Além da reversão do ciclo natural das coisas, muitas outras histórias ajudam a compor esse drama. Entre elas, as que mais me marcaram, além das histórias de Daisy, das histórias de alto-mar e das histórias do asilo, foram a história do relógio de trás pra frente que o relojoeiro construiu em memória dos rapazes que morreram na primeira guerra, e a história do senhor que foi atingido nove vezes por um raio. (nove ou sete? huahua)
A angústia de saber que Benjamin irá rejuvenescer até morrer na forma de um bebê inocente faz com que o final do filme que se aproxima aperte mais e mais os corações.

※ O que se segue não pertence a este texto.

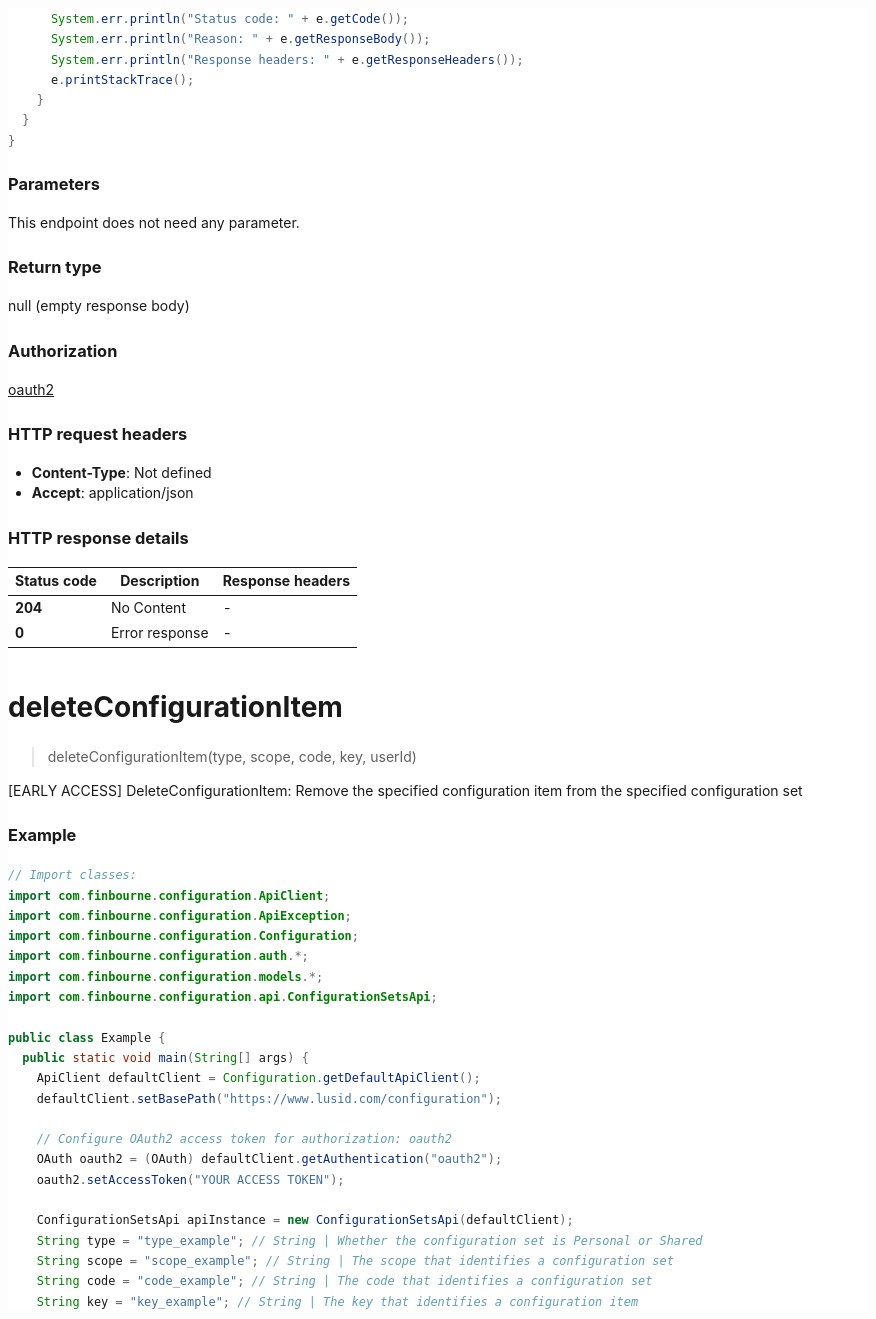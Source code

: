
 ```java
      System.err.println("Status code: " + e.getCode());
      System.err.println("Reason: " + e.getResponseBody());
      System.err.println("Response headers: " + e.getResponseHeaders());
      e.printStackTrace();
    }
  }
}
```

### Parameters
This endpoint does not need any parameter.

### Return type

null (empty response body)

### Authorization

[oauth2](../README.md#oauth2)

### HTTP request headers

 - **Content-Type**: Not defined
 - **Accept**: application/json

### HTTP response details
| Status code | Description | Response headers |
|-------------|-------------|------------------|
**204** | No Content |  -  |
**0** | Error response |  -  |

<a name="deleteConfigurationItem"></a>
# **deleteConfigurationItem**
> deleteConfigurationItem(type, scope, code, key, userId)

[EARLY ACCESS] DeleteConfigurationItem: Remove the specified configuration item from the specified configuration set

### Example
```java
// Import classes:
import com.finbourne.configuration.ApiClient;
import com.finbourne.configuration.ApiException;
import com.finbourne.configuration.Configuration;
import com.finbourne.configuration.auth.*;
import com.finbourne.configuration.models.*;
import com.finbourne.configuration.api.ConfigurationSetsApi;

public class Example {
  public static void main(String[] args) {
    ApiClient defaultClient = Configuration.getDefaultApiClient();
    defaultClient.setBasePath("https://www.lusid.com/configuration");
    
    // Configure OAuth2 access token for authorization: oauth2
    OAuth oauth2 = (OAuth) defaultClient.getAuthentication("oauth2");
    oauth2.setAccessToken("YOUR ACCESS TOKEN");

    ConfigurationSetsApi apiInstance = new ConfigurationSetsApi(defaultClient);
    String type = "type_example"; // String | Whether the configuration set is Personal or Shared
    String scope = "scope_example"; // String | The scope that identifies a configuration set
    String code = "code_example"; // String | The code that identifies a configuration set
    String key = "key_example"; // String | The key that identifies a configuration item
```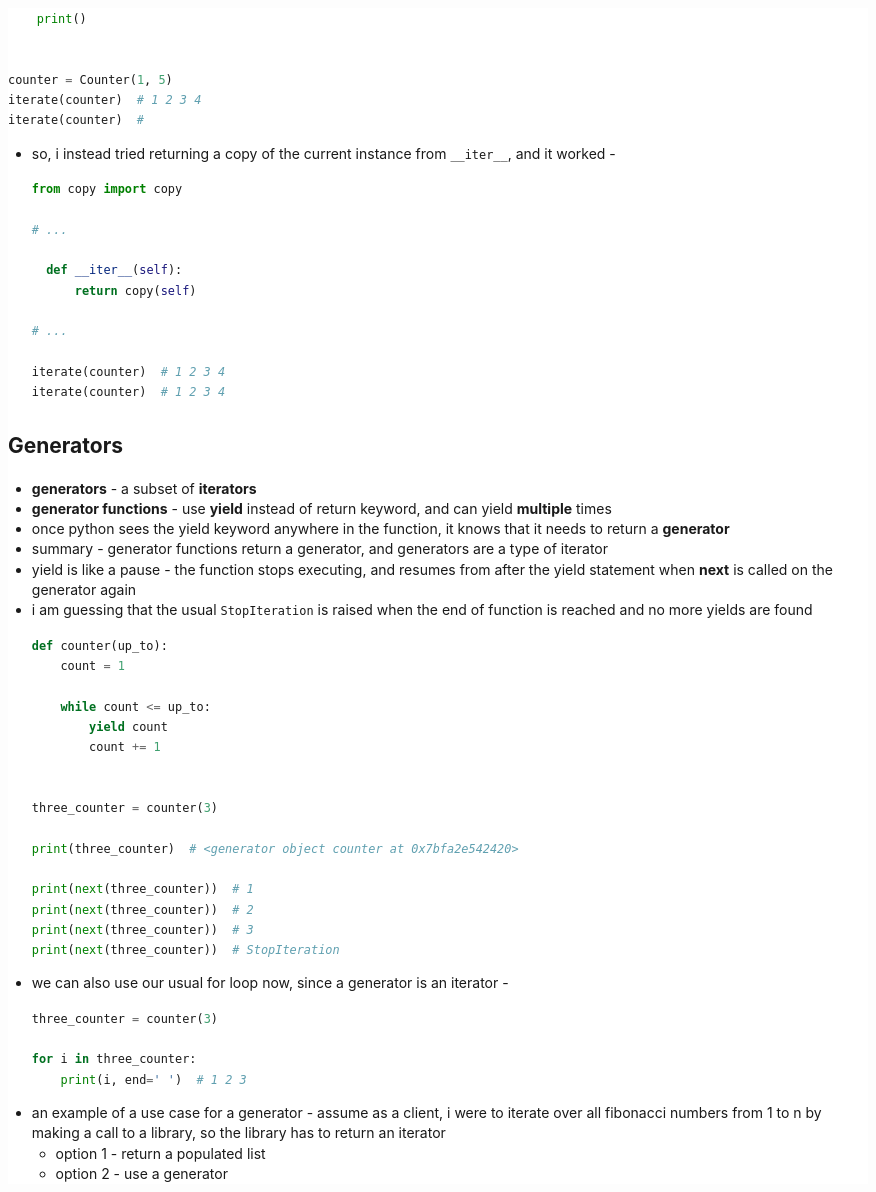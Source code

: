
   ```py
      print()


  counter = Counter(1, 5)
  iterate(counter)  # 1 2 3 4
  iterate(counter)  #
  ```
- so, i instead tried returning a copy of the current instance from `__iter__`, and it worked - 
  ```py
  from copy import copy

  # ...

    def __iter__(self):
        return copy(self)

  # ...

  iterate(counter)  # 1 2 3 4
  iterate(counter)  # 1 2 3 4
  ```

## Generators

- **generators** - a subset of **iterators**
- **generator functions** - use **yield** instead of return keyword, and can yield **multiple** times
- once python sees the yield keyword anywhere in the function, it knows that it needs to return a **generator**
- summary - generator functions return a generator, and generators are a type of iterator
- yield is like a pause - the function stops executing, and resumes from after the yield statement when **next** is called on the generator again
- i am guessing that the usual `StopIteration` is raised when the end of function is reached and no more yields are found
  ```py
  def counter(up_to):
      count = 1

      while count <= up_to:
          yield count
          count += 1


  three_counter = counter(3)

  print(three_counter)  # <generator object counter at 0x7bfa2e542420>

  print(next(three_counter))  # 1
  print(next(three_counter))  # 2
  print(next(three_counter))  # 3
  print(next(three_counter))  # StopIteration
  ```
- we can also use our usual for loop now, since a generator is an iterator - 
  ```py
  three_counter = counter(3)

  for i in three_counter:
      print(i, end=' ')  # 1 2 3
  ```
- an example of a use case for a generator - assume as a client, i were to iterate over all fibonacci numbers from 1 to n by making a call to a library, so the library has to return an iterator
  - option 1 - return a populated list
  - option 2 - use a generator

E da mesma forma que nos angustia saber que não teremos nossos pais para sempre em virtude da velhice que os roubará de nós para a morte, angustia saber que aquela criança que o casal apaixonado concebeu por volta dos quarenta anos será privada do convívio do pai da mesma forma. Da mesma forma que somos fadados a algo para o qual existe a aposentadoria, o viagra, a dentadura e outras coisas de fim de carreira, Benjamin tinha consciência que também chegaria a hora em que não restaria nada além de fragilidade.
E lá estava uma criança senil, caduca, para nos lembrar que da mesma forma que começamos (dependendo da ajuda dos outros) terminaremos também.
A história é fantástica, e o link que você fez com esse texto do Chaplin merece igual destaque.
Sò acho que "Cavaleiro das Trevas" merecia mais indicações ao Oscar. =P

Grandes beijos!!!!!!!!!

Anônimo disse...

Esse texto e o filme me lembra uma coisa que vc me disse numa conversa nossa, sobre como vc achava triste o pouco valor que a sociedade de hoje dá aos idosos e como a regra social é fingir q a morte ñ existe, e como os antigos, fossem romanos ou vikings, lidavam com isso melhor q nós. O filme consegue fazer até uma pessoa q nunca tinha pensado nisso se colocar no lugar de um velhinho, deixado de lado como uma coisa que ñ tem mais importancia, e na verdade tendo tanto pra contar e ensinar... Só isso já faz valer a pena assistir.